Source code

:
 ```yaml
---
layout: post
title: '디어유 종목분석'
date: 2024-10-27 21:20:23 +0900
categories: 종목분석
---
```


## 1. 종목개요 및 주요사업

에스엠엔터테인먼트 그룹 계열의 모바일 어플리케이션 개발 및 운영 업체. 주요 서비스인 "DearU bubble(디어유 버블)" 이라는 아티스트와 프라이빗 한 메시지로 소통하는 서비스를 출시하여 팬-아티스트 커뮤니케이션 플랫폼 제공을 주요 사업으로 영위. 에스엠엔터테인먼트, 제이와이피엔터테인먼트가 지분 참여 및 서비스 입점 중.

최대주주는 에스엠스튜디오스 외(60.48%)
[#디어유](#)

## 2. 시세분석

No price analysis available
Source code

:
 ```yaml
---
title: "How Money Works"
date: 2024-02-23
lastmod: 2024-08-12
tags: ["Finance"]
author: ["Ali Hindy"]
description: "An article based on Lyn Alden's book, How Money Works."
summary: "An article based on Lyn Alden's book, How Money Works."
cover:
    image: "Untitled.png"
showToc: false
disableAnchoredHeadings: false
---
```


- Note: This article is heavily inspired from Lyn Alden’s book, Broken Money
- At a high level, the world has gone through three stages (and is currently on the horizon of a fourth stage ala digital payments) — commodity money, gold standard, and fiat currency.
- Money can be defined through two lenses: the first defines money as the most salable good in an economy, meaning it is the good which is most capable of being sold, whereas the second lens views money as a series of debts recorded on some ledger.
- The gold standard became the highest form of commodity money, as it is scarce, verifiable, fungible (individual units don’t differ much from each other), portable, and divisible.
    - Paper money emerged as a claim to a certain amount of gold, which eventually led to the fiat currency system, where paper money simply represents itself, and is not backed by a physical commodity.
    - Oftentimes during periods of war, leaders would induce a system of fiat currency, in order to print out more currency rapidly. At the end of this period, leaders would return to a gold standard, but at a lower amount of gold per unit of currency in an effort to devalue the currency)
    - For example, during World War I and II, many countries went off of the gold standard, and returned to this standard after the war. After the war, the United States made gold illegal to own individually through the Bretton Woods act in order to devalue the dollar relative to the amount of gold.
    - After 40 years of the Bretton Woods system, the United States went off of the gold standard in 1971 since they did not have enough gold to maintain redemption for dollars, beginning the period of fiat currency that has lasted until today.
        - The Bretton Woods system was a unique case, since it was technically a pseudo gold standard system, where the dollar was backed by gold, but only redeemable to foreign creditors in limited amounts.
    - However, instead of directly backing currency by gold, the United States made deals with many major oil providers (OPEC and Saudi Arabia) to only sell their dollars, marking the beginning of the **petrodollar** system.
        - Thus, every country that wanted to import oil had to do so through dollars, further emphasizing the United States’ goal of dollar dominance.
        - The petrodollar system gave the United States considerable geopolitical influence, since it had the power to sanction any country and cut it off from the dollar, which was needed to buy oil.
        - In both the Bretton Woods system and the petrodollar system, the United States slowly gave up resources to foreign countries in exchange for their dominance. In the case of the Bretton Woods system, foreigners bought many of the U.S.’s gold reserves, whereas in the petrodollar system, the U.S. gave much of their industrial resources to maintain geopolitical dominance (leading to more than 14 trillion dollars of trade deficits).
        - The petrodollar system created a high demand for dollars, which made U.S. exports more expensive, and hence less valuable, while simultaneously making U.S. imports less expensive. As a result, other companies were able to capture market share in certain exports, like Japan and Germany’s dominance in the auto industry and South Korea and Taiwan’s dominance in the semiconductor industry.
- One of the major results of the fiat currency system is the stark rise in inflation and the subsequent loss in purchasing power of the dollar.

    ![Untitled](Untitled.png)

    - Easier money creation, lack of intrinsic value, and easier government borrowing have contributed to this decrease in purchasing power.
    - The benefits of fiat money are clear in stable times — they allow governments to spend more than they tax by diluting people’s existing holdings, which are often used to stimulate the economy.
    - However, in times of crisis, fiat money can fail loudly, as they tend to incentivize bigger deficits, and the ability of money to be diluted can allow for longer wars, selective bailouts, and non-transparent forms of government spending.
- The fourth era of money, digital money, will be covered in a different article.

● ● ● ●

▶ _AIM OF THE TASK_: Wherever a line of the data holds "have", copy that line.

▶ _ANSWER SPACE_:
    - After 40 years of the Bretton Woods system, the United States went off of the gold standard in 1971 since they did not have enough gold to maintain redemption for dollars, beginning the period of fiat currency that has lasted until today.
    - Easier money creation, lack of intrinsic value, and easier government borrowing have contributed to this decrease in purchasing power.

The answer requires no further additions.